作者姓名:王 雷  何 坤  李宗帅  常东润
作者单位:1. 中国民航大学工程技术训练中心;2. 中国民航大学电子信息与自动化学院
基金项目:中央高校基本科研业务费民航大学专项(3122020025)项目资助
摘    要:针对传统深度学习网络模型在变工况条件下的故障诊断泛化能力差的问题,提出一种基于迁移学习的双向长短时记忆网络和注意力机制(TLBA)融合的故障识别方法。将原始故障数据划分为源域及目标域;并构建融合注意力机制的双向长短时记忆网络(BiLSTM-Attention, BA)模型,之后使用此模型学习源域数据特征;最后利用迁移学习通过对目标域数据的学习,进一步优化调整BA模型的网络参数,最终得到目标域的故障分类辨识模型。以航空器翼梁故障为案例,结果表明,该方法与传统故障诊断方法BiLSTM-Attention相比,其综合评价指标F1-score有3.4%的提高,故障平均诊断准确率在91%以上;同时针对变工况下的故障分类结果较为稳定。

关 键 词:故障诊断  深度学习  特征提取  迁移学习  Bi-LSTM  注意力机制

Transfer learning based on BiLSTM-Attention research on fault identification methods for variable operating conditions
Wang Lei,He Kun,Li Zongshuai,Chang Dongrun.Transfer learning based on BiLSTM-Attention research on fault identification methods for variable operating conditions[J].Journal of Electronic Measurement and Instrument,2023,37(7):205-212.

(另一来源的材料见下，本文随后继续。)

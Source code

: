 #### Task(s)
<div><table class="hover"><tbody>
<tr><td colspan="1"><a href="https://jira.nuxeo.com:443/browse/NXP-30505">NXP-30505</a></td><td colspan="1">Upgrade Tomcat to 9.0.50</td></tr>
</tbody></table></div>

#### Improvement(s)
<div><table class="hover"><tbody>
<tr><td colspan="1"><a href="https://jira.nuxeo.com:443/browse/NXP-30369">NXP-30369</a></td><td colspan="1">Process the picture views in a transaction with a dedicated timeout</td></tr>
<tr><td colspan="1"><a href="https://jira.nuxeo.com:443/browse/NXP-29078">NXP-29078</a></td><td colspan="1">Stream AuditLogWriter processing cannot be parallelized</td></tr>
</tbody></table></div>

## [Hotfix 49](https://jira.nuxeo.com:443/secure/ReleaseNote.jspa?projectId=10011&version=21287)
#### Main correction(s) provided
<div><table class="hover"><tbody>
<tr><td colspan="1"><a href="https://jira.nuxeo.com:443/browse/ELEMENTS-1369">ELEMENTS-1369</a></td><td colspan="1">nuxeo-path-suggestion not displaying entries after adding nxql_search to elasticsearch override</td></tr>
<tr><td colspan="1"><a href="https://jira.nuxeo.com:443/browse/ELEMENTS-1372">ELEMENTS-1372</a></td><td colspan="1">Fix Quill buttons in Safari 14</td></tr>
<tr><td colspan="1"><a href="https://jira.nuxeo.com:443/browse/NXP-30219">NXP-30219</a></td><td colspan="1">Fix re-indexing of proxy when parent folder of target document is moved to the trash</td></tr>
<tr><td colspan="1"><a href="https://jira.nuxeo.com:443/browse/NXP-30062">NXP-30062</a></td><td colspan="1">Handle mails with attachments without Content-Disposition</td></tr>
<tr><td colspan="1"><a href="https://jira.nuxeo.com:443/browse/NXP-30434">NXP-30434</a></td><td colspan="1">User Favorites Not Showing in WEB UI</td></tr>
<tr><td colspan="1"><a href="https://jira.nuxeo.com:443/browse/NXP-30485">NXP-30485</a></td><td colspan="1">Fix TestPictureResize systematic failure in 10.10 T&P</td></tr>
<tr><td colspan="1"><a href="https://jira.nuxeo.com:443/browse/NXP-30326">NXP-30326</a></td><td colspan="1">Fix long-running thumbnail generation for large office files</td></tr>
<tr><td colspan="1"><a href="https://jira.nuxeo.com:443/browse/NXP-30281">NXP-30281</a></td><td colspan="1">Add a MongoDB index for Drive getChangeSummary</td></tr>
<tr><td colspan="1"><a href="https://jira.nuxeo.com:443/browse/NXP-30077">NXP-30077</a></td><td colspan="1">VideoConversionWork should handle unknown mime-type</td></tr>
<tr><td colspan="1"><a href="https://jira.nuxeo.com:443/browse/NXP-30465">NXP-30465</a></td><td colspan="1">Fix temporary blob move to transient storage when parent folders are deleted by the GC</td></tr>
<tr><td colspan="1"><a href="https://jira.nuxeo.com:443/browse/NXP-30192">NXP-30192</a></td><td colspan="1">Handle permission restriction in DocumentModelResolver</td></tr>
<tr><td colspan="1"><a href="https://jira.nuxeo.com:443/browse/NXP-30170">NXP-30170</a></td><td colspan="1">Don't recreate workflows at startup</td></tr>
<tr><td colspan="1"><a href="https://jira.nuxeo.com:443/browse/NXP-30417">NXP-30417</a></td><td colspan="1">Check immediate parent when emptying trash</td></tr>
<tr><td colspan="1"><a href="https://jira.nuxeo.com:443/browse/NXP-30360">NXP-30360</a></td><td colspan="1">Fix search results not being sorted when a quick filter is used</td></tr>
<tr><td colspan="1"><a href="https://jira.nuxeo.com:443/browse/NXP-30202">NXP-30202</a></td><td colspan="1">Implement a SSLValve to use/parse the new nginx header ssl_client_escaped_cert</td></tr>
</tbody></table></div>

Authors:Wang Lei  He Kun  Li Zongshuai  Chang Dongrun
Affiliation:1. Engineering Technology Training Center, Civil Aviation University of China;2. School of Electronic Information and Automation, Civil Aviation University of China
Abstract:Aiming at the problem of poor generalization ability of fault diagnosis of traditional deep learning network model under variable working conditions, a fault identification method based on the fusion of transfer learning bidirectional long short memory network and attention mechanism ( TLBA) is proposed. Divide the original fault data into source domain and target domain, and construct a bidirectional long short-term memory network (BA) model that integrates attention mechanisms, and then use this model to learn source domain data features. Finally, transfer learning is used to further optimize and adjust the network parameters of the BA model by learning the data in the target domain, and finally the fault classification identification model in the target domain is obtained. Taking the aircraft wing beam fault as an example, the results show that compared with the traditional fault diagnosis method BiLSTM-Attention, the comprehensive evaluation index F1-score of this method is improved by 3. 4%, and the average fault diagnosis accuracy is above 91%. At the same time, the fault classification results under variable operating conditions are relatively stable.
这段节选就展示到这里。